Internally Combined Volume-Surface Integral Equation for a 3-D Electromagnetic Scattering Analysis of High-Contrast Media

Abstract

An internally combined volume surface integral equation (ICVSIE) for analyzing three-dimensional (3-D) electromagnetic scattering from heterogeneous high-contrast (HC) dielectric objects is proposed. Iteratively solved (generalized) volume integral equations [(g)VIEs] often converge slowly when applied to the analysis of electromagnetic interactions involving dielectric objects with permittivities much higher than those of the surrounding medium [HC breakdown] or discretized using mesh elements much smaller than the wavelength [low-frequency (LF) breakdown]. The proposed ICVSIE hybridizes a VIE and a surface integral equation (SIE) in a manner that eliminates both breakdown phenomena. Just as in previous hybrid VIE–SIE approaches, the ICVSIE invokes Huygens surface equivalence principle to transform the original problem into coupled equivalent exterior and interior scenarios.
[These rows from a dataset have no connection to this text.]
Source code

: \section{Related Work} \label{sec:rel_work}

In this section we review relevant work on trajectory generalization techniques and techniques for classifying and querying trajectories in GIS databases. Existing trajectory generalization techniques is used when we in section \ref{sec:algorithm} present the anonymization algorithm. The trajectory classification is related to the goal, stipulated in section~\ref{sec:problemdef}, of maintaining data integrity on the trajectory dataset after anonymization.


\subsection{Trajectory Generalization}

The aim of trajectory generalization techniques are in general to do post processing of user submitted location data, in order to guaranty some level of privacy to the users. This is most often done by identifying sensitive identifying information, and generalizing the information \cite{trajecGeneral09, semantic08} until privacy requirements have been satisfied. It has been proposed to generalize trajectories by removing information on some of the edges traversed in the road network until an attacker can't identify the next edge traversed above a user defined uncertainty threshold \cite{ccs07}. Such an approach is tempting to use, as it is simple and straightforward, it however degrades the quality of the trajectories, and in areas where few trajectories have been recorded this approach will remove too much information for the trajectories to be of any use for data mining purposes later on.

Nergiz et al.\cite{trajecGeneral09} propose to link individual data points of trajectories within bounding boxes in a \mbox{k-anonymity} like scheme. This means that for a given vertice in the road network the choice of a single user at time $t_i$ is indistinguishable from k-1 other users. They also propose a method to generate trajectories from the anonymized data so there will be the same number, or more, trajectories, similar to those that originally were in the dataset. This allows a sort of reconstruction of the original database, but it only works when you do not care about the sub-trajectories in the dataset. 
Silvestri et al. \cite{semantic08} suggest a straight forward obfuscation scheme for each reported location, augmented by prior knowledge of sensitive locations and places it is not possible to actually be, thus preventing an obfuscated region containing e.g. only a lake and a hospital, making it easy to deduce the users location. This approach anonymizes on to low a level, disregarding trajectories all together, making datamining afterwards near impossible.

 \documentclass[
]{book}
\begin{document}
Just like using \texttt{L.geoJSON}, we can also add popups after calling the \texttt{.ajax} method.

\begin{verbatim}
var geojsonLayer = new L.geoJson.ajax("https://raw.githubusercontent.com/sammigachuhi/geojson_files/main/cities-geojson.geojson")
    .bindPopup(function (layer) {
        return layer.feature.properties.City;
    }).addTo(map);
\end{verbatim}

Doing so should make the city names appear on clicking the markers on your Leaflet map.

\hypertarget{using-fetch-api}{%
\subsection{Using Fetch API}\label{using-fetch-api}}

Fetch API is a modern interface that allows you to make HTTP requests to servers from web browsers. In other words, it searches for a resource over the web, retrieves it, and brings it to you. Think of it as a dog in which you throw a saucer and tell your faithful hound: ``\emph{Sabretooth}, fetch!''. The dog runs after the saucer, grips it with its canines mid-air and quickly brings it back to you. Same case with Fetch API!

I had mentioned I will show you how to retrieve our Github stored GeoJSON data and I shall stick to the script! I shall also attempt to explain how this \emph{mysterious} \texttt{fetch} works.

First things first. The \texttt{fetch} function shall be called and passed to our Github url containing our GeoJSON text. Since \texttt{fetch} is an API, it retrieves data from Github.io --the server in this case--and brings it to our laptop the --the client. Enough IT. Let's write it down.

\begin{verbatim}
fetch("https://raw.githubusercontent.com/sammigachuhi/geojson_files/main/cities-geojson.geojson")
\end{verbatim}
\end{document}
In the exterior scenario, surface currents radiate in the original surrounding medium; in the interior problem, surface and volume polarization currents radiate in a medium with permittivity closer to that of the object. By judiciously combining integral equations pertinent to both scenarios, the ICVSIE system is assembled. Numerical results show that the proposed ICVSIE is both HC and LF stable when applied to the analysis of 3-D scattering problems.